Records excerpted from a collection
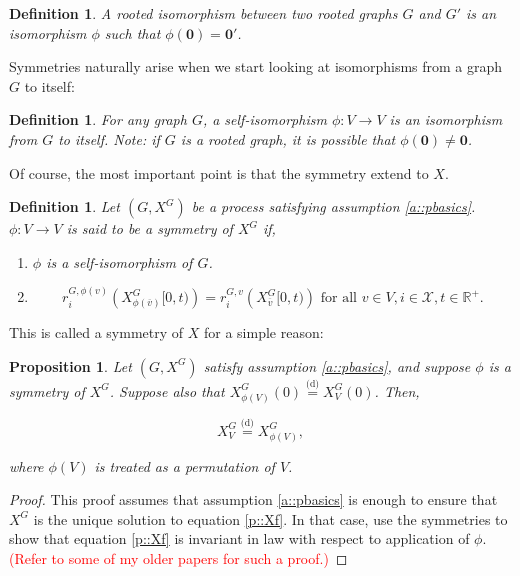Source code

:\documentclass[12pt]{article}
\newcommand{\mb}{\mathbb}
\newcommand{\mc}{\mathcal}
\newcommand{\ra}{\rightarrow}
\newcommand{\ov}{\overline}
\newcommand{\te}{\text}
\newcommand{\tr}{\textcolor{red}}
\newcommand{\deq}{\overset{\text{(d)}}{=}}			%
\newcommand{\sta}{\mc{X}}							%
\newcommand{\cl}[1]{\ov{#1}}						%
\renewcommand{\root}{\mathbf{0}}
\newcommand{\Xf}{X}									%
\newcommand{\rate}{r}								%
\newcommand{\vind}[1]{_{#1}}						%
\newcommand{\tme}[1]{(#1)}							%
\newcommand{\tmi}[1]{#1}							%
\newcommand{\gind}[1]{^{#1}}						%
\newcommand{\stpara}[1]{_{#1}}						%
\newcommand{\gvpara}[2]{^{#1,#2}}					%
\newtheorem{prop}[thms]{Proposition}
\newtheorem{defn}[thms]{Definition}
\begin{document}
\begin{defn}
A rooted isomorphism between two rooted graphs \(G\) and \(G'\) is an isomorphism \(\phi\) such that \(\phi(\root) = \root'\).
\label{a::riso}
\end{defn}

Symmetries naturally arise when we start looking at isomorphisms from a graph \(G\) to itself:

\begin{defn}
For any graph \(G\), a self-isomorphism \(\phi: V \ra V\) is an isomorphism from \(G\) to itself. Note: if \(G\) is a rooted graph, it is possible that \(\phi(\root) \neq \root\).
\label{a:siso}
\end{defn}

Of course, the most important point is that the symmetry extend to \(\Xf\).

\begin{defn}
Let \((G,\Xf\gind{G})\) be a process satisfying assumption \ref{a::pbasics}. \(\phi: V \ra V\) is said to be a symmetry of \(\Xf\gind{G}\) if,

\begin{enumerate}
\item \(\phi\) is a self-isomorphism of \(G\).

\item 

\begin{equation}
\rate\gvpara{G}{\phi(v)}\stpara{i}\left(\Xf\gind{G}\vind{\phi(\cl{v})}\tmi{[0,t)}\right) = \rate\gvpara{G}{v}\stpara{i}\left(\Xf\gind{G}\vind{\cl{v}}\tmi{[0,t)}\right) \te{ for all } v \in V,i \in \sta, t \in \mb{R}^+.
\end{equation}
\end{enumerate}
\label{a:Xsim}
\end{defn}

This is called a symmetry of \(\Xf\) for a simple reason:

\begin{prop}
Let \((G,\Xf\gind{G})\) satisfy assumption \ref{a::pbasics}, and suppose \(\phi\) is a symmetry of \(\Xf\gind{G}\). Suppose also that \(\Xf\gind{G}\vind{\phi(V)}\tme{0} \deq \Xf\gind{G}\vind{V}\tme{0}\). Then,

\[\Xf\gind{G}\vind{V} \deq \Xf\gind{G}\vind{\phi(V)},\]

where \(\phi(V)\) is treated as a permutation of \(V\).
\label{a::simprop}
\end{prop}
\begin{proof}
This proof assumes that assumption \ref{a::pbasics} is enough to ensure that \(\Xf\gind{G}\) is the unique solution to equation \eqref{p::Xf}. In that case, use the symmetries to show that equation \eqref{p::Xf} is invariant in law with respect to application of \(\phi\). \tr{(Refer to some of my older papers for such a proof.)}
\end{proof}
\end{document}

--- TASK OBJECTIVE ---
Work out, please, how many lines above contain "This"; answer only with the number.

--- OUTPUT OF THE EXERCISE ---
2